I have the following Grok pattern for parsing nginx's error log file:
input {
file {
id => "nginx_error_file_input"
codec => "plain"
tags => [ "nginx", "nginx_errors" ]
type => "nginx_error_log"
path => [ "/var/log/nginx/error.log" ]
}
}
filter {
if [type] == "nginx_error_log" {
grok {
id => "nginx_error_grok_filter"
patterns_dir => ["/etc/logstash/patterns"]
match => { message => "^%{NGINXTIMESTAMP:timestamp}%{SPACE}\[%{WORD:error_level}\]%{SPACE}%{POSINT:pid}#%{POSINT:tid}:%{SPACE}(\*(?<cid>\d+))?%{SPACE}%{GREEDYDATA:error_message}$" }
add_tag => [ "_nginx_error_grok_filter" ]
tag_on_failure => [ "_grokparsefailure_nginx_error_grok_filter" ]
}
date {
id => "nginx_error_date_filter"
match => [ "timestamp", "yyyy/MM/dd HH:mm:ss" ]
locale => "en-US"
timezone => "Europe/Berlin"
target => "@timestamp"
}
}
if "_nginx_error_grok_filter" in [tags] {
if [error_message] =~ /,\s+client:\s+/ {
grok {
id => "nginx_error_client_grok_filter"
patterns_dir => ["/etc/logstash/patterns"]
match => { "error_message" => ",%{SPACE}client:%{SPACE}%{IPORHOST:client}" }
tag_on_failure => [ "_grokparsefailure_nginx_error_client_grok_filter" ]
}
}
if [error_message] =~ /,\s+server:\s+/ {
grok {
id => "nginx_error_server_grok_filter"
patterns_dir => ["/etc/logstash/patterns"]
match => { "error_message" => ",%{SPACE}server:%{SPACE}%{IPORHOST:server}" }
add_tag => [ "server_%{server}" ]
tag_on_failure => [ "_grokparsefailure_nginx_error_server_grok_filter" ]
}
}
if [error_message] =~ /,\s+host:\s+/ {
grok {
id => "nginx_error_host_grok_filter"
patterns_dir => ["/etc/logstash/patterns"]

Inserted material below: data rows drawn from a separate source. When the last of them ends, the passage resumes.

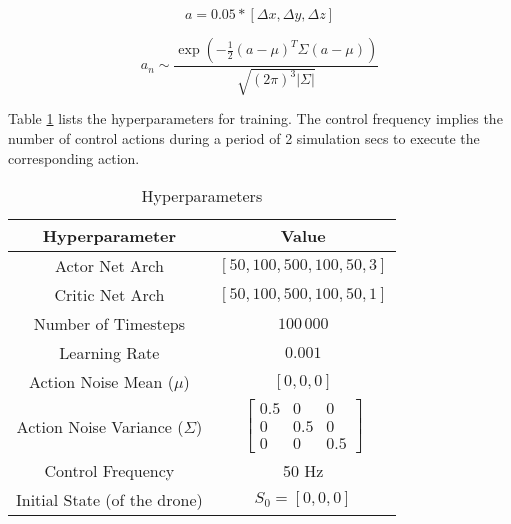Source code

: \documentclass[../templateLTHtwocol.tex]{subfiles}
\begin{document}
\begin{equation}
	\label{nav_a_s:eq}
	a = 0.05 * [\Delta x, \Delta y, \Delta z]
\end{equation}

\begin{equation}
	\label{nav_a_n:eq}
	a_n \sim \frac{\exp(-\frac{1}{2} (a - \mu)^T \Sigma (a - \mu))}{\sqrt{(2 \pi)^3 |\Sigma|}}
\end{equation}

Table \ref{nav_rl_hp:table} lists the hyperparameters for training. The control frequency implies the number of control actions during a period of 2 simulation secs to execute the corresponding action.

\begin{table}[h]
\caption{Hyperparameters}
	\label{nav_rl_hp:table}
	\centering
	\begin{tabular}{|c|c|}
		\hline
		\textbf{Hyperparameter} & \textbf{Value} \\
		\hline \hline
		Actor Net Arch & $[50, 100, 500, 100, 50, 3]$ \\
		Critic Net Arch & $[50, 100, 500, 100, 50, 1]$ \\
		\hline
		Number of Timesteps & $100\,000$ \\
		Learning Rate & $0.001$ \\
		\hline
		Action Noise Mean ($\mu$) & $[0, 0, 0]$ \\
		Action Noise Variance ($\Sigma$) & $ \begin{bmatrix}
								   0.5 & 0 & 0 \\ 
								   0 & 0.5 & 0 \\ 
								   0 & 0 & 0.5
								 \end{bmatrix} $ \\
		\hline
		Control Frequency & 50 Hz \\
		\hline
		Initial State (of the drone) & $S_0 = [0, 0, 0]$ \\
		\hline
	\end{tabular}
\end{table}
\end{document}

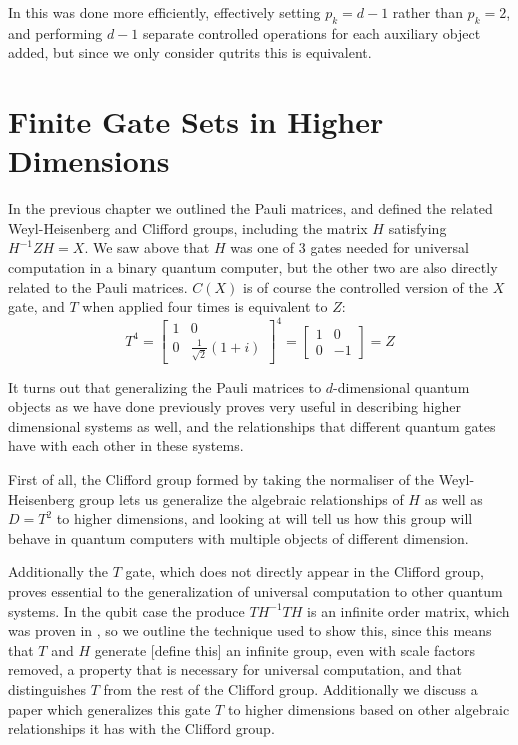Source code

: In \cite{multi-valued-logic} this was done more efficiently, effectively setting $p_k = d-1$ rather than $p_k = 2$, and performing $d-1$ separate controlled operations for each auxiliary object added, but since we only consider qutrits this is equivalent.

\section{Finite Gate Sets in Higher Dimensions}
In the previous chapter we outlined the Pauli matrices, and defined the related Weyl-Heisenberg and Clifford groups, including the matrix $H$ satisfying $H^{-1}ZH = X$. We saw above that $H$ was one of 3 gates needed for universal computation in a binary quantum computer, but the other two are also directly related to the Pauli matrices. $C(X)$ is of course the controlled version of the $X$ gate, and $T$ when applied four times is equivalent to $Z$:
\[
T^4 = \left[\begin{matrix}
1 & 0 \\
0 & \frac{1}{\sqrt{2}}(1+i)
\end{matrix}\right]^4 = \left[\begin{matrix}
1 & 0 \\
0 & -1
\end{matrix}\right] = Z\]

It turns out that generalizing the Pauli matrices to $d$-dimensional quantum objects as we have done previously proves very useful in describing higher dimensional systems as well, and the relationships that different quantum gates have with each other in these systems.

First of all, the Clifford group formed by taking the normaliser of the Weyl-Heisenberg group lets us generalize the algebraic relationships of $H$ as well as $D = T^2$ to higher dimensions, and looking at \cite{tolar-clifford} will tell us how this group will behave in quantum computers with multiple objects of different dimension.

Additionally the $T$ gate, which does not directly appear in the Clifford group, proves essential to the generalization of universal computation to other quantum systems. In the qubit case the produce $TH^{-1}TH$ is an infinite order matrix, which was proven in \cite{pi-over-eight}, so we outline the technique used to show this, since this means that $T$ and $H$ generate [define this] an infinite group, even with scale factors removed, a property that is necessary for universal computation, and that distinguishes $T$ from the rest of the Clifford group. Additionally we discuss a paper \cite{pi-over-eight} which generalizes this gate $T$ to higher dimensions based on other algebraic relationships it has with the Clifford group.
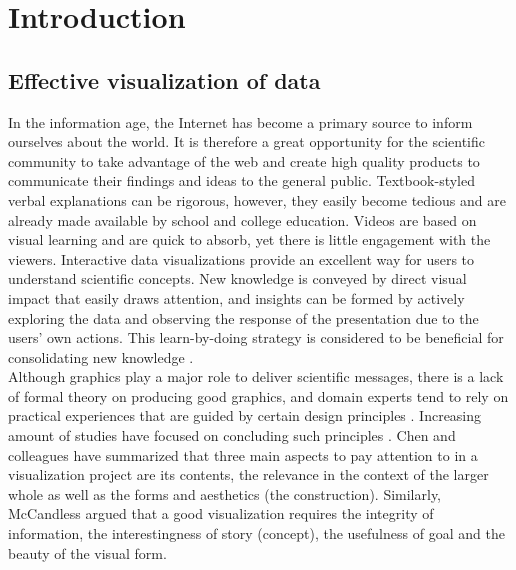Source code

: \documentclass[11pt, a4paper,oneside,chapterprefix=false]{scrbook}
\begin{document}


\tableofcontents

\mainmatter


\chapter{Introduction} \label{chp:introduction}

\section{Effective visualization of data} \label{sec:one}
In the information age, the Internet has become a primary source to inform ourselves about the world. It is therefore a great opportunity for the scientific community to take advantage of the web and create high quality products to communicate their findings and ideas to the general public. Textbook-styled verbal explanations can be rigorous, however, they easily become tedious and are already made available by school and college education. Videos are based on visual learning and are quick to absorb, yet there is little engagement with the viewers. Interactive data visualizations provide an excellent way for users to understand scientific concepts. New knowledge is conveyed by direct visual impact that easily draws attention, and insights can be formed by actively exploring the data and observing the response of the presentation due to the users' own actions. This learn-by-doing strategy is considered to be beneficial for consolidating new knowledge \cite{schank1995we}. \\

Although graphics play a major role to deliver scientific messages, there is a lack of formal theory on producing good graphics, and domain experts tend to rely on practical experiences that are guided by certain design principles \cite{chen2007handbook}. Increasing amount of studies have focused on concluding such principles \cite{senay1990rules,evergreen2013design,midway2020principles}. Chen and colleagues \cite{chen2007handbook} have summarized that three main aspects to pay attention to in a visualization project are its contents, the relevance in the context of the larger whole as well as the forms and aesthetics (the construction). Similarly, McCandless \cite{mccandless2014knowledge} argued that a good visualization requires the integrity of information, the interestingness of story (concept), the usefulness of goal and the beauty of the visual form.\\
\end{document}

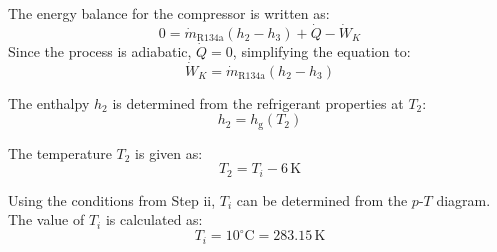 The energy balance for the compressor is written as:  
\[
0 = \dot{m}_{\text{R134a}} (h_2 - h_3) + \dot{Q} - \dot{W}_K  
\]  
Since the process is adiabatic, \( \dot{Q} = 0 \), simplifying the equation to:  
\[
\dot{W}_K = \dot{m}_{\text{R134a}} (h_2 - h_3)  
\]  

The enthalpy \( h_2 \) is determined from the refrigerant properties at \( T_2 \):  
\[
h_2 = h_{\text{g}}(T_2)  
\]  

The temperature \( T_2 \) is given as:  
\[
T_2 = T_i - 6 \, \text{K}  
\]  

Using the conditions from Step ii, \( T_i \) can be determined from the \( p \)-\( T \) diagram. The value of \( T_i \) is calculated as:  
\[
T_i = 10^\circ\text{C} = 283.15 \, \text{K}  
\]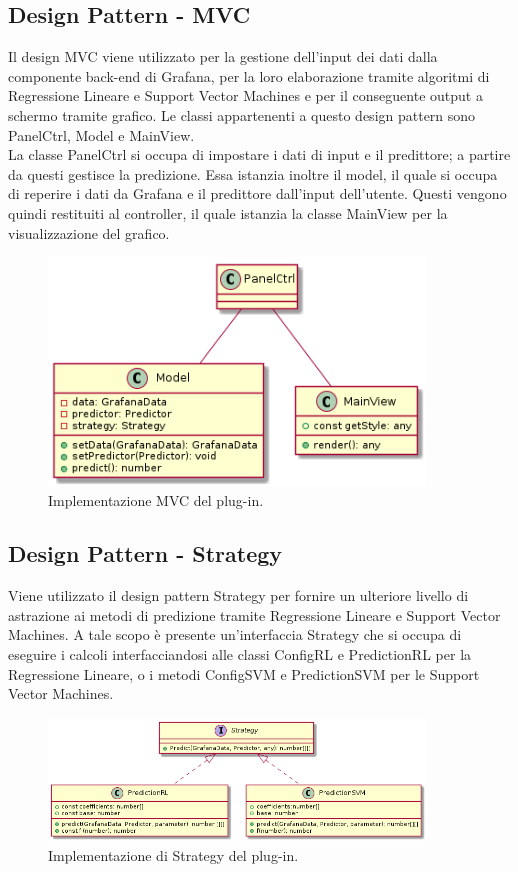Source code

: \documentclass[../manuale-sviluppatore.tex]{subfiles}
\begin{document}
\subsection{Design Pattern - MVC}
Il design MVC viene utilizzato per la gestione dell'input dei dati dalla componente back-end di Grafana, per la loro elaborazione tramite algoritmi di Regressione Lineare e Support Vector Machines e per il conseguente output a schermo tramite grafico. Le classi appartenenti a questo design pattern sono PanelCtrl, Model e MainView. \\
La classe PanelCtrl si occupa di impostare i dati di input e il predittore; a partire da questi gestisce la predizione. Essa istanzia inoltre il model, il quale si occupa di reperire i dati da Grafana e il predittore dall'input dell'utente. Questi vengono quindi restituiti al controller, il quale istanzia la classe MainView per la visualizzazione del grafico.

\begin{figure}[H]
  \centering
  \includegraphics[width=10cm]{img/plugin/mvcplugin.png}
  \caption{Implementazione MVC del plug-in.}
\end{figure}

\subsection{Design Pattern - Strategy}
Viene utilizzato il design pattern Strategy per fornire un ulteriore livello di astrazione ai metodi di predizione tramite Regressione Lineare e Support Vector Machines.
A tale scopo è presente un'interfaccia Strategy che si occupa di eseguire i calcoli interfacciandosi alle classi ConfigRL e PredictionRL per la Regressione Lineare,
o i metodi ConfigSVM e PredictionSVM per le Support Vector Machines. \\

\begin{figure}[H]
  \centering
  \includegraphics[width=10cm]{img/plugin/strategy.png}
  \caption{Implementazione di Strategy del plug-in.}
\end{figure}
\end{document}
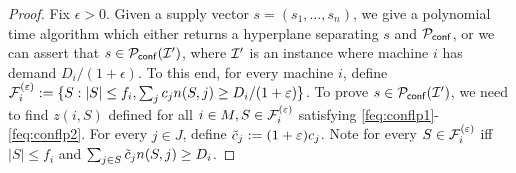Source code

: \begin{proof}
	Fix $\epsilon> 0$.
	Given a supply vector $s = (s_1,\ldots,s_n)$, we give a polynomial time algorithm which either returns a hyperplane separating $s$ and ${\cal P}_\mathsf{conf}$, or we can assert that
	$s\in {\cal P}_\mathsf{conf}({\cal I}')$, where ${\cal I}'$ is an instance where machine $i$ has demand $D_i/(1+\epsilon)$. To this end, for every machine $i$, define ${\cal F}^{(\varepsilon)}_i := \{S: |S| \leq f_i,  \sum_j c_jn(S,j)\geq D_i/(1+\varepsilon) \}$. To prove $s\in {\cal P}_\mathsf{conf}({\cal I}')$, we need to find $z(i,S)$ defined for all $i\in M, S\in {\cal F}^{(\varepsilon)}_i$ satisfying \eqref{feq:conflp1}-\eqref{feq:conflp2}.
	For every $j\in J$, define $\tilde{c}_j := (1+\varepsilon)c_j$. Note for every $S\in {\cal F}^{(\varepsilon)}_i$ iff $|S| \leq f_i$ and  $\sum_{j\in S} \tilde{c}_j n(S,j) \geq D_i$.
	

\end{proof}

match => { "error_message" => ",%{SPACE}host:%{SPACE}%{IPORHOST:host}" }
add_tag => [ "host_%{host}" ]
tag_on_failure => [ "_grokparsefailure_nginx_error_host_grok_filter" ]
}
}
if [error_message] =~ /,\s+request:\s+/ {
grok {
id => "nginx_error_request_grok_filter"
patterns_dir => ["/etc/logstash/patterns"]
match => { "error_message" => ',%{SPACE}request:%{SPACE}"%{QS:request}"' }
tag_on_failure => [ "_grokparsefailure_nginx_error_request_grok_filter" ]
}
}
if [error_message] =~ /,\s+upstream:\s+/ {
grok {
id => "nginx_error_upstream_grok_filter"
patterns_dir => ["/etc/logstash/patterns"]
match => { "error_message" => ',%{SPACE}upstream:%{SPACE}"%{QS:upstream}"' }
tag_on_failure => [ "_grokparsefailure_nginx_error_upstream_grok_filter" ]
}
}
if [error_message] =~ /,\s+referrer:\s+/ {
grok {
id => "nginx_error_referrer_grok_filter"
patterns_dir => ["/etc/logstash/patterns"]
match => { "error_message" => ',%{SPACE}referrer:%{SPACE}"%{QS:referrer}"' }
tag_on_failure => [ "_grokparsefailure_nginx_error_referrer_grok_filter" ]
}
}
}
}
As you can see, the configuration heavily relies on conditional Grok filters, which I guess have performance penalties (assumption). And the readability is not that nice.
Is there a way to optimize this Grok pattern to be more readable and (possibly) more performant.